Exception handling in LDC using LLVM

Exception handling is an integral part of the D programming language. Naturally LDC, aiming to be a complying compiler, needs to provide it. Here I describe how exactly user code, generated LLVM IR, the unwinding library and the LDC runtime interact to make it all work – at least on x86 Linux.

There is some documentation on exception handling with LLVM and the pages linked from there contain further information, in particular the details on the unwinding runtime. Unfortunately, examples of actual use are hard to find, so trial and error has played a major role in learning the workings of LLVM EH. I’ll try to present a complete example here, but will assume you’ve at least skimmed through both documents.

First, the throw statement. Its basic job is simple: invoke the exception handling runtime by calling _Unwind_RaiseException with the address of an _Unwind_Exception struct. This struct contains, among some private data, an eight-byte exception class to identify the language and vendor it originates from (for LDC we set it to “D1\0\0″ and “LLDC”) and a cleanup callback. Since it is necessary to communicate the exception object that is being thrown to the handler code, this struct is embedded in a larger one. Later, the address of this surrounding struct can be computed from the address of the unwind_info member.

Consequently, the outer struct looks like this

struct _d_exception {
  Object exception_object;
  _Unwind_Exception unwind_info;
}

and the code to invoke the unwinding runtime is straightforward:

void _d_throw_exception(Object e) {
    if (e !is null) {
        _d_exception* exc_struct = new _d_exception;
        exc_struct.unwind_info.exception_class[0..4] = "LLDC";
        exc_struct.unwind_info.exception_class[4..8] = "D1\0\0";
        exc_struct.exception_object = e;
        _Unwind_RaiseException(&exc_struct.unwind_info);
    }
    abort();
}

What happens on a throw is essentially the following:

  • _Unwind_RaiseException traces the stack by looking at the unwind tables and, for each frame that has a landing pad set up, calls a ‘personality function’, asking it whether it can handle the exception object.
  • Once one is found, it traces the stack again, this time telling the personality functions to execute the code in any intervening finally blocks.
  • In the end, it calls the function for the final landing pad with arguments indicating that control is to be transferred to the catch handler.

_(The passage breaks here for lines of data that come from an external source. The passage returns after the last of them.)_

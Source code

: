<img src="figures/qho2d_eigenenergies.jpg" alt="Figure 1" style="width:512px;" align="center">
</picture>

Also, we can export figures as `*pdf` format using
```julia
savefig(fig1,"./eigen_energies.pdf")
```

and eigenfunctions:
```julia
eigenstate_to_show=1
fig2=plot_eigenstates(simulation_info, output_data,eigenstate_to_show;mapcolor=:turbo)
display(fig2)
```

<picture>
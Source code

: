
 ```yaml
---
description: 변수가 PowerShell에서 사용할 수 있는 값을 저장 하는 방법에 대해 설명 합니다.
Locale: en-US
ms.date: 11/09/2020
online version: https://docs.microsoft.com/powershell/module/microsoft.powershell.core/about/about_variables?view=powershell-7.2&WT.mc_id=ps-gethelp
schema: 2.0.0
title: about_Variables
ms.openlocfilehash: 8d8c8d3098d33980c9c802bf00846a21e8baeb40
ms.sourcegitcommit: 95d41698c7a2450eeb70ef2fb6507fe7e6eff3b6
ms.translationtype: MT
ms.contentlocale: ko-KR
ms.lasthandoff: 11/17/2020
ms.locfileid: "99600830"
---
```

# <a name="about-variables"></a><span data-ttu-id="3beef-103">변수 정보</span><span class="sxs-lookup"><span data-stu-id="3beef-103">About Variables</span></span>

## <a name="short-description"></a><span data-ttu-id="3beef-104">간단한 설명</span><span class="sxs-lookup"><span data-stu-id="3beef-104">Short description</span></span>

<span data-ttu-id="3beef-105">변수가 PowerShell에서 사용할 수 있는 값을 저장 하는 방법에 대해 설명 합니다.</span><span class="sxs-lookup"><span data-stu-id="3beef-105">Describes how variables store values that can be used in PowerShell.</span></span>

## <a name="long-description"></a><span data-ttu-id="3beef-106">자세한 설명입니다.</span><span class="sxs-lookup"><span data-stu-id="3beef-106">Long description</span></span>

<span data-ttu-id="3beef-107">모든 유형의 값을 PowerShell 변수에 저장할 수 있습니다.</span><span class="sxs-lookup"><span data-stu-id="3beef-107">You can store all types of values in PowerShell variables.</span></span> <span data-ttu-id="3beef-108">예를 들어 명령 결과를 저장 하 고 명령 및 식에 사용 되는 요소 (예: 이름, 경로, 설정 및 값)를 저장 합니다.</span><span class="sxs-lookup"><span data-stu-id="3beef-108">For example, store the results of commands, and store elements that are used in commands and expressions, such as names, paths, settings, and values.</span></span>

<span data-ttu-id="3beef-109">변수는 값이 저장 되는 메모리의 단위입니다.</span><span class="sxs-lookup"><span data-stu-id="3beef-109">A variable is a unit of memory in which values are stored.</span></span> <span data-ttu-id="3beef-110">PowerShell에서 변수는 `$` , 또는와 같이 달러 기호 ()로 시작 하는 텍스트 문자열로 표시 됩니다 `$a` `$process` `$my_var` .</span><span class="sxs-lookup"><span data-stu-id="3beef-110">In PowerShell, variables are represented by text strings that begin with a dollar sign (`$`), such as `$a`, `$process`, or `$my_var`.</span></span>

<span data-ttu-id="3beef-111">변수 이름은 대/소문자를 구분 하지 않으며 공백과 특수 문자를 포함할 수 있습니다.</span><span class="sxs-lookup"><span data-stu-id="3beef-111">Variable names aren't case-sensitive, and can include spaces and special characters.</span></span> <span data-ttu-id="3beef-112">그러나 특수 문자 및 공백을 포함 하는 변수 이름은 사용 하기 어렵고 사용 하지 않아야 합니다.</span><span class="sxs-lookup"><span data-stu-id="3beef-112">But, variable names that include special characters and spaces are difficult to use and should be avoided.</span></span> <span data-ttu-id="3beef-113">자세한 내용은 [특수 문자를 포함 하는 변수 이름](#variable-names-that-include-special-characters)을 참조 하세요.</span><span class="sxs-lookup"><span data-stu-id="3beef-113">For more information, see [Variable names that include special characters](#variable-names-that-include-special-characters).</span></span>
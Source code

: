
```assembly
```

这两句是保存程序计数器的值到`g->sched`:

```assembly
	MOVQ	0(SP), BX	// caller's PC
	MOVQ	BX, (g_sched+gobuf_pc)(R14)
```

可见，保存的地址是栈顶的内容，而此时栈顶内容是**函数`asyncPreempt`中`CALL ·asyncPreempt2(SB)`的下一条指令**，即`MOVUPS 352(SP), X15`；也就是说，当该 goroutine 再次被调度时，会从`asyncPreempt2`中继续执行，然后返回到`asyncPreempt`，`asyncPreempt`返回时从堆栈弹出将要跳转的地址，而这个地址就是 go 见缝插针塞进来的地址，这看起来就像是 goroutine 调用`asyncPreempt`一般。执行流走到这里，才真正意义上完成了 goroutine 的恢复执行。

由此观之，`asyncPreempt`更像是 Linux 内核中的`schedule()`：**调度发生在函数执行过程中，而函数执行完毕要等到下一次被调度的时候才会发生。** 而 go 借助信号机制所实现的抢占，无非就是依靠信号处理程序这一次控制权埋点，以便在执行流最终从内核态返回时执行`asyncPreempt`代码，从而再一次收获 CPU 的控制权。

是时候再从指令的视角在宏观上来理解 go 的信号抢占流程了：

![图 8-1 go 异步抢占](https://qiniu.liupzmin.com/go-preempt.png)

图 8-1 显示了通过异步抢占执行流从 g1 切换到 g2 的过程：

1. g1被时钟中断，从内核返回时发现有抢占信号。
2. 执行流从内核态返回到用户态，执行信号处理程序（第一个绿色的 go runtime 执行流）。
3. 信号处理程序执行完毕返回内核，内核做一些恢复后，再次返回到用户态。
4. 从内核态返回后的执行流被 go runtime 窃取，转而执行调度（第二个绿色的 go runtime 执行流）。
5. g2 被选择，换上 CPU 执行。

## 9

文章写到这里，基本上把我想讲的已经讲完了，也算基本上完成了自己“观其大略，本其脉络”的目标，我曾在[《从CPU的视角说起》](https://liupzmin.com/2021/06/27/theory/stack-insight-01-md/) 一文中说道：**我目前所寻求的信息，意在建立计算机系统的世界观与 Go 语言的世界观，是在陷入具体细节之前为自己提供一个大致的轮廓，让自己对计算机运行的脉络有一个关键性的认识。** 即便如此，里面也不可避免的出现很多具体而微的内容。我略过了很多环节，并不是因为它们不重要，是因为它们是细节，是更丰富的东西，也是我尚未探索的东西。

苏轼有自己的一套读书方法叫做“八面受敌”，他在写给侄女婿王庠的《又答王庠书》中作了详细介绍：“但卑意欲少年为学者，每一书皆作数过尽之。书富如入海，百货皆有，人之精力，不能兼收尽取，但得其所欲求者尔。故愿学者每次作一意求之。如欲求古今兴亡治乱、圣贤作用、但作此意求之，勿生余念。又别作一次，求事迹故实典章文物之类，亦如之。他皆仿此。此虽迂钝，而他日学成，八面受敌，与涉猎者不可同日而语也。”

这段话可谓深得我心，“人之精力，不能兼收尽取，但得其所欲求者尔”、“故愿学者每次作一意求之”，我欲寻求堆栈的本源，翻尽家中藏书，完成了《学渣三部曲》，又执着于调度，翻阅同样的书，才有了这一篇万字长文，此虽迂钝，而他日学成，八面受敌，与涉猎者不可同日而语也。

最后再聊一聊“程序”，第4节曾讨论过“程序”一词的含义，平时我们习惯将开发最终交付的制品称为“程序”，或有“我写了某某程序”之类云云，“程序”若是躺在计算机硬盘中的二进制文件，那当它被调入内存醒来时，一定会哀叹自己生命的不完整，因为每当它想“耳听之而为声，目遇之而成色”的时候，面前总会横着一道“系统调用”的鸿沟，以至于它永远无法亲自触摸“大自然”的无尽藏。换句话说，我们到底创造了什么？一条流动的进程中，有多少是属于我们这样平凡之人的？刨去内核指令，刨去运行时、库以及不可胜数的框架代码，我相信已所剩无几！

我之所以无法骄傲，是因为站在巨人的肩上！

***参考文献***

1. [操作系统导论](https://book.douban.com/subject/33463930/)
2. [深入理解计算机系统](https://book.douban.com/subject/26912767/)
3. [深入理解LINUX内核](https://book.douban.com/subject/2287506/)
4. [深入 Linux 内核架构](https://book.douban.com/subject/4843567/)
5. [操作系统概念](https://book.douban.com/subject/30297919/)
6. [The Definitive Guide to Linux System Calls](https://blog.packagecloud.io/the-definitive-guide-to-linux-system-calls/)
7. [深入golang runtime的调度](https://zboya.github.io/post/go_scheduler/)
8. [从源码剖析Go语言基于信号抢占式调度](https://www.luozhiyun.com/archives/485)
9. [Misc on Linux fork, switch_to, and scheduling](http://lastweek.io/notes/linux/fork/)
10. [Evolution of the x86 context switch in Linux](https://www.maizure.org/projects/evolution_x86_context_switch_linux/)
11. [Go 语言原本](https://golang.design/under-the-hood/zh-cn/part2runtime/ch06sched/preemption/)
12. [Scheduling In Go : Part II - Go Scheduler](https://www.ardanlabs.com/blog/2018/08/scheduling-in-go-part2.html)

Luckily, exception handling in D can be implemented using only a single personality function for all landing pads. This personality function decides what to do for each individual landing pad by parsing the language specific area of the unwind data. This area contains three tables: the callsite table, the action table and the classinfo table.

  • The callsite table maps instruction address ranges to indices into the action table. These address ranges mark the beginning and end of the code in a try block.
  • The action table contains chains of indices into the classinfo table and values that will be used to identify the action to the handler code later. An action corresponds to a catch or finally block.
  • The classinfo table holds the addresses to the classinfos of each class used in a catch parameter.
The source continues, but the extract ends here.